◆ What is needed:
Copy each line of the entries below that contains the string "CertificatePem".

◆ Plain-text document sources:
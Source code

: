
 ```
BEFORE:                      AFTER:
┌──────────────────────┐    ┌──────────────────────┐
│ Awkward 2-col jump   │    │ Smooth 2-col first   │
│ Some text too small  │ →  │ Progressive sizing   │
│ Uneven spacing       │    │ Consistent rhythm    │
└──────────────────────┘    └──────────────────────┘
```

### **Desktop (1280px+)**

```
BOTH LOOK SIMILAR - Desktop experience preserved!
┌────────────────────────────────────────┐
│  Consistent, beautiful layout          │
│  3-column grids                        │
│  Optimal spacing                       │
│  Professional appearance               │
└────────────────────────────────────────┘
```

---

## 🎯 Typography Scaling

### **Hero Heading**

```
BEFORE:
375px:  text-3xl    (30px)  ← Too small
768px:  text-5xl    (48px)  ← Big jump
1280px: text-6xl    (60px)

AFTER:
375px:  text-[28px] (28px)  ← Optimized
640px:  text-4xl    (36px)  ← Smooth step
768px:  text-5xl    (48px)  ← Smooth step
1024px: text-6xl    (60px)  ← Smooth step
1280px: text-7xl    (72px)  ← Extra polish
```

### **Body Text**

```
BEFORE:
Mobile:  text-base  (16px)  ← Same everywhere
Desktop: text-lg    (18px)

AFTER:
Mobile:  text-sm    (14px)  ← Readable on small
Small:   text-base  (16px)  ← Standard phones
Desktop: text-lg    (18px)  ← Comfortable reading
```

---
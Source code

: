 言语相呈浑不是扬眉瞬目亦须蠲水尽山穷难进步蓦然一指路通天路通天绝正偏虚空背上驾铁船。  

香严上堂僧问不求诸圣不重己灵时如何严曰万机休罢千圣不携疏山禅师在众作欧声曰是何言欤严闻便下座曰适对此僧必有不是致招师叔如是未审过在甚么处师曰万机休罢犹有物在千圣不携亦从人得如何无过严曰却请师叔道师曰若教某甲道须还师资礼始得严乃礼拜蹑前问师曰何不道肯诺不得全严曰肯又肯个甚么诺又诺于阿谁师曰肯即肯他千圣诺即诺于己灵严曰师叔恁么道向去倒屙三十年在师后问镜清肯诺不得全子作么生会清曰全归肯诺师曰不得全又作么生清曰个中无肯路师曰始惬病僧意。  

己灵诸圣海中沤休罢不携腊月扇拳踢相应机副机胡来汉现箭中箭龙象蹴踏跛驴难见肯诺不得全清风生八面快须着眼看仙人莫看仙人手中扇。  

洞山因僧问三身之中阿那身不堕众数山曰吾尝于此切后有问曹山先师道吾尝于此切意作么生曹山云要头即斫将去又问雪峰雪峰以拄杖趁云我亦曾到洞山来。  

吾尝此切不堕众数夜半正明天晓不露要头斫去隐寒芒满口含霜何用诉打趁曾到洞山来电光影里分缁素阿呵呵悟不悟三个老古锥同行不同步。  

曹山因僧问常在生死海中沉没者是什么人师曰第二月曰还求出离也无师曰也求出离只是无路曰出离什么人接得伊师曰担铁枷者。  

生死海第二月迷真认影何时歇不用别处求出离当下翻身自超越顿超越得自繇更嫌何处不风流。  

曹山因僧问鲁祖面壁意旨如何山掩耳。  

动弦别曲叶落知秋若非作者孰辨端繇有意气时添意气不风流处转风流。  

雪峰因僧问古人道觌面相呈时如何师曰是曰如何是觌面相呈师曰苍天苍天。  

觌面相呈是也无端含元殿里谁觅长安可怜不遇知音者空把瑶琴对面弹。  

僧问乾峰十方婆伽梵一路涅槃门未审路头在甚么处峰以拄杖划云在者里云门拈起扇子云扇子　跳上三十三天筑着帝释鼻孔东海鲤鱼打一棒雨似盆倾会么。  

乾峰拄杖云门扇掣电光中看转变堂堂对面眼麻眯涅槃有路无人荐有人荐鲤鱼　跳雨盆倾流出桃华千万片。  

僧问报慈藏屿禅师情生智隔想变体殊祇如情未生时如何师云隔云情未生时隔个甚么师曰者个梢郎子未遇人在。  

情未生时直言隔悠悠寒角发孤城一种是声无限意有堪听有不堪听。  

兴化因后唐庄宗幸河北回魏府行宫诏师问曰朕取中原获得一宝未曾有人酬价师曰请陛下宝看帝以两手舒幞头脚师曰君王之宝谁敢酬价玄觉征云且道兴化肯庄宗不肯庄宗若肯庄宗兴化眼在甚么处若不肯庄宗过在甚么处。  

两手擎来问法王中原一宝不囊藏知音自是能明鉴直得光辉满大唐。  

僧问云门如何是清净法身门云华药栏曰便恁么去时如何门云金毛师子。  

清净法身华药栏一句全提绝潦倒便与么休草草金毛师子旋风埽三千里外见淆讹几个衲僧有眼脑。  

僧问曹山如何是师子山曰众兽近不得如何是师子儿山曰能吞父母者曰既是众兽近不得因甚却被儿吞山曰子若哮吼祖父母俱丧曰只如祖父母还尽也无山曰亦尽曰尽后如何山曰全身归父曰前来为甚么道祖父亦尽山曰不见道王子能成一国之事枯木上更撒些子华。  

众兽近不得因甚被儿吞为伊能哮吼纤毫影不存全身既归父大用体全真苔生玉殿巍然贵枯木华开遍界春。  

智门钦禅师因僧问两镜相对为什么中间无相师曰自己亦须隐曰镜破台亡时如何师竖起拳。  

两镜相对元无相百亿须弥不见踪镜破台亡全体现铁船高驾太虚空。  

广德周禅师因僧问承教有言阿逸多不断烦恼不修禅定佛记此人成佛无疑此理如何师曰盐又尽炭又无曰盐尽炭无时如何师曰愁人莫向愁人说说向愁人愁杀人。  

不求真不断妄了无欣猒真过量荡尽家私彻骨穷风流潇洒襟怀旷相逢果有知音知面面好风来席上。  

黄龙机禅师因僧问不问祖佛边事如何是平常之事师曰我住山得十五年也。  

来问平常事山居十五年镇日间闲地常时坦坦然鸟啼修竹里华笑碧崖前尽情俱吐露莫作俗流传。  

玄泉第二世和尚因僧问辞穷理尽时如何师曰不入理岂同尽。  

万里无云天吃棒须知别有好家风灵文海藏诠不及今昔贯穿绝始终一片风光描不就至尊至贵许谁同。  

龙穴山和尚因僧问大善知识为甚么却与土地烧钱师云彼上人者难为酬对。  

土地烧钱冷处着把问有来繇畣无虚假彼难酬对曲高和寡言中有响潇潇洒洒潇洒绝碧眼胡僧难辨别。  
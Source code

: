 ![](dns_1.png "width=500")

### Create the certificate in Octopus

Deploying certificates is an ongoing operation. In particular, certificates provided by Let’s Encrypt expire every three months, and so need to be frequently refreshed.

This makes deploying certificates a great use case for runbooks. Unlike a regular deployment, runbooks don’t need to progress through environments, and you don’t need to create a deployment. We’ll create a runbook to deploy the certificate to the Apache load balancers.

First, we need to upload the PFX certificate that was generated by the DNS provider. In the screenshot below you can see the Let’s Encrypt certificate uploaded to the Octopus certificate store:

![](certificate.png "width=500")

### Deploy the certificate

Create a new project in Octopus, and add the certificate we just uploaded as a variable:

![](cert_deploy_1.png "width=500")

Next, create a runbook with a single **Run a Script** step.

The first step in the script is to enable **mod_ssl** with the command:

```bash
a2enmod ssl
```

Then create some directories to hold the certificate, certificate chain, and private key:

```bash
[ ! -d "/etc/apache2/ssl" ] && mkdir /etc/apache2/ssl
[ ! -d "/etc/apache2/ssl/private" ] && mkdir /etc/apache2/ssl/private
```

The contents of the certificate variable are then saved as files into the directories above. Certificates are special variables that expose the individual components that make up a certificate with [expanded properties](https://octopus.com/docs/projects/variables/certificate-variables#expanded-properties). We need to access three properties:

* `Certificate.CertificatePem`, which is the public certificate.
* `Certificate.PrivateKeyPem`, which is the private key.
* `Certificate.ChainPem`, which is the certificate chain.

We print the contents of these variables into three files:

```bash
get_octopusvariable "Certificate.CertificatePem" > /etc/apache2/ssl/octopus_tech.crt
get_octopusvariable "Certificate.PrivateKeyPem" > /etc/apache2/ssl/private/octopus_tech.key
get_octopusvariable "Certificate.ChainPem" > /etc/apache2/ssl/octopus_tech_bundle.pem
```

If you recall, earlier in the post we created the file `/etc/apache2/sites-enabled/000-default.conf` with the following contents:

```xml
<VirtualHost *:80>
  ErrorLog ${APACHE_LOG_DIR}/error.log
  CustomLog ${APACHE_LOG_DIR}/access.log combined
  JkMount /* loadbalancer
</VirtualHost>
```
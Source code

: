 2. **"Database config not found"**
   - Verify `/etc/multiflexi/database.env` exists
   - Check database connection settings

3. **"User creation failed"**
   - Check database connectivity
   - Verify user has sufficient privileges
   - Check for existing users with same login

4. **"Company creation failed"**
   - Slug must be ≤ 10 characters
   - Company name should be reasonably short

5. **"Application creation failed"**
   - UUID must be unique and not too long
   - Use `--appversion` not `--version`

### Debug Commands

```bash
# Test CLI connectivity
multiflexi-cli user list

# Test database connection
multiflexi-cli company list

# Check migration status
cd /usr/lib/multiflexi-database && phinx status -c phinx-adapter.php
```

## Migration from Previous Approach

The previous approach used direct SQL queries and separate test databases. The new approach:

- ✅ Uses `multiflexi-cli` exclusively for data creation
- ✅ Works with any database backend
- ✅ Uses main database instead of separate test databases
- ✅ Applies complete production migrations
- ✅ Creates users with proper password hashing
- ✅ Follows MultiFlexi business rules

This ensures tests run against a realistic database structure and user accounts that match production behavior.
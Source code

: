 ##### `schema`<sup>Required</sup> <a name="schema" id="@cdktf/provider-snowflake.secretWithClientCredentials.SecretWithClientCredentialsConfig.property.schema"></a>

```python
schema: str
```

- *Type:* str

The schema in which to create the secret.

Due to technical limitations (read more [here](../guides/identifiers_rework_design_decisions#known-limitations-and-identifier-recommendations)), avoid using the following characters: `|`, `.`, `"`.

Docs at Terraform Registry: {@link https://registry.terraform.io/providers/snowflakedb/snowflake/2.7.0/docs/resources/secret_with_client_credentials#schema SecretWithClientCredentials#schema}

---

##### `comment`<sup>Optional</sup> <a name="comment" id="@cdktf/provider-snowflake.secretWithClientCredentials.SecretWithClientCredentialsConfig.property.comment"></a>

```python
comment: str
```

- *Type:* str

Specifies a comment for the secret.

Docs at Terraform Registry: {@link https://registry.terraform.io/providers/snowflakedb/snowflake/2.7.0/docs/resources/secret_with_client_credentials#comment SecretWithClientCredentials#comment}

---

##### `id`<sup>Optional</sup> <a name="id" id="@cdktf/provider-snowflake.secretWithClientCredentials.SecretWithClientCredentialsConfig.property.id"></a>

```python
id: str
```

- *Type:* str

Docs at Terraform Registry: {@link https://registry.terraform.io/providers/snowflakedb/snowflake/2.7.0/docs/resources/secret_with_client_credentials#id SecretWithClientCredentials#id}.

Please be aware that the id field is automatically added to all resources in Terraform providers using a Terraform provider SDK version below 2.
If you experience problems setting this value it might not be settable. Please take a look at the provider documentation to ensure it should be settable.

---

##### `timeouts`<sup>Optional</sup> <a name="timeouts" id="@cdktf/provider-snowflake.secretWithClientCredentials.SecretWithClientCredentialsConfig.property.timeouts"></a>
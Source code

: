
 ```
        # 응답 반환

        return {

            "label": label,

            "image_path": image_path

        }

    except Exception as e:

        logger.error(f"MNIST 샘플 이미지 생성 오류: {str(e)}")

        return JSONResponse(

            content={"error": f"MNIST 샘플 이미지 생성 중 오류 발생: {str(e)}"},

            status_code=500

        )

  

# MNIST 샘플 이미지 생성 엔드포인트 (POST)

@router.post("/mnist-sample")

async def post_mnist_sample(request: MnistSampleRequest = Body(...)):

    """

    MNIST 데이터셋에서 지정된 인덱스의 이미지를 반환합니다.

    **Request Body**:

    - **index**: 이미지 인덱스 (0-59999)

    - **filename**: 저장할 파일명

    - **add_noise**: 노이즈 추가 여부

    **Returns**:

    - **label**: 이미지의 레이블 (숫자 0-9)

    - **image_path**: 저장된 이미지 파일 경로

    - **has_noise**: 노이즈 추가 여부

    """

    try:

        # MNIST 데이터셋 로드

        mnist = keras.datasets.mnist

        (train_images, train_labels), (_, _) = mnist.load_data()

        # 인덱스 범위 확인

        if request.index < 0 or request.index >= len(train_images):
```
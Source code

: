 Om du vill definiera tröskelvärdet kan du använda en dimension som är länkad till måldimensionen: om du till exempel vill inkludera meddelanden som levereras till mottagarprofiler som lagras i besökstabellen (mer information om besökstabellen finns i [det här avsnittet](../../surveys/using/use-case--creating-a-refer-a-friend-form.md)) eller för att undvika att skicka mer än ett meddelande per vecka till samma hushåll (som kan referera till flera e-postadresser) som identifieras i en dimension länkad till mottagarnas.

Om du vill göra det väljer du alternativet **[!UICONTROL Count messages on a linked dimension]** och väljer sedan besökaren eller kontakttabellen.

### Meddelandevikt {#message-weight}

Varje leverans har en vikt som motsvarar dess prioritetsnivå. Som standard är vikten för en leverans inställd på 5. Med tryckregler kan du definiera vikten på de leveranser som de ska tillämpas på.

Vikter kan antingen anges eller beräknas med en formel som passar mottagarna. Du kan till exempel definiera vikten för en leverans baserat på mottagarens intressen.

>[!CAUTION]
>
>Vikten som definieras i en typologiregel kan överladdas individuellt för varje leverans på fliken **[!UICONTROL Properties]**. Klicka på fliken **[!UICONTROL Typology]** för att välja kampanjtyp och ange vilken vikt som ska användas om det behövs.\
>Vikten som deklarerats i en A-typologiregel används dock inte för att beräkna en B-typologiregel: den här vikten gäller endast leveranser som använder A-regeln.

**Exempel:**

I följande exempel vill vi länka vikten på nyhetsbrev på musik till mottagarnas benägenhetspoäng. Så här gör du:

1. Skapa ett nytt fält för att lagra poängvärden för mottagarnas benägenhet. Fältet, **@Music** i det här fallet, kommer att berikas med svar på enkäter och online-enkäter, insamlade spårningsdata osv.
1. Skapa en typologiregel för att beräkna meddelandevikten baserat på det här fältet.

◆ Result of this task:
* `Certificate.CertificatePem`, which is the public certificate.
get_octopusvariable "Certificate.CertificatePem" > /etc/apache2/ssl/octopus_tech.crt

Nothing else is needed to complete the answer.